(Image: Shutterstock)

Penulis: Ninna.L | Editor: Ria

Jika ditanya seberapa penting fungsi blender dan food processor bagi saya, maka saya akan menjawab sangat penting. Karena keduanya sangat membantu saya dalam mengolah makanan sehat untuk keluarga. Bicara soal blender dan food processor, saya pernah mendapat komentar dari beberapa orang, “Kenapa tidak beli salah satu saja biar lebih hemat?”. Saya hanya tersenyum menanggapinya. Tentu saya punya pertimbangan tersendiri kenapa saya membeli keduanya dan bukan memilih salah satu saja.

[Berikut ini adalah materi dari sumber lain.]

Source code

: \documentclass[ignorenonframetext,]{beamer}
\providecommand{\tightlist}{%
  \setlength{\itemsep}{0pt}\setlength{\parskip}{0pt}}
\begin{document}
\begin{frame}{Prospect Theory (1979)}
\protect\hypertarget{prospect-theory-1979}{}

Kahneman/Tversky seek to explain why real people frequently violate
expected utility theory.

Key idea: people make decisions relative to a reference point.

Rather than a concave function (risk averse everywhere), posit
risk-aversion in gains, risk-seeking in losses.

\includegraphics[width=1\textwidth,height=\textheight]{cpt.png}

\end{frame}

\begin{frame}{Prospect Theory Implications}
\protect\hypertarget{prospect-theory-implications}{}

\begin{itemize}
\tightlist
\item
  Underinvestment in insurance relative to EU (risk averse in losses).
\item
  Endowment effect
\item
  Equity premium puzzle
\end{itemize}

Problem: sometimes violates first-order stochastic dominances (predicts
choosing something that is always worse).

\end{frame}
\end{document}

Mungkin di antara anda masih ada yang bingung membedakan antara blender dan food processor. Banyak yang mengira jika fungsi keduanya sama saja, yaitu untuk menghaluskan makanan. Tapi jika diperhatikan lebih jauh, keduanya memiliki perbedaan yang cukup signifikan lho. Dan perlu anda ketahui, blender tidak bisa digunakan untuk menggantikan food processor. Begitu pun sebaliknya. Jadi, apa saja perbedaan antara blender dan food processor? Berikut penjelasannya lengkapnya.

1. Bentuk

Secara fisik, bentuk blender dan food processor tidak terlalu berbeda. Keduanya memiliki satu motor yang bisa digunakan oleh beberapa jenis mata pisau. Namun ukuran mata pisau keduanya berbeda. Blender umumnya memiliki mata pisau yang berukuran kecil. Sedangkan food processor memiliki mata pisau yang jauh lebih besar.

2. Fungsi

Umumnya, blender memiliki fungsi untuk mencampur dan menghaluskan makanan lunak dengan konsistensi yang halus, baik basah maupun kering. Blender paling ideal digunakan untuk membuat jus dan smoothie serta menghaluskan bumbu. Untuk makanan basah, blender membutuhkan bantuan cairan agar bisa berfungsi secara maksimal. Sedangkan untuk makanan kering, biasanya blender menghaluskan dengan waktu yang agak lama dan tidak halus dengan sempurna. Karena mata pisaunya yang kecil, anda tidak bisa menggunakan blender untuk menghaluskan makanan keras, karena akan menyebabkan mesin blender cepat rusak.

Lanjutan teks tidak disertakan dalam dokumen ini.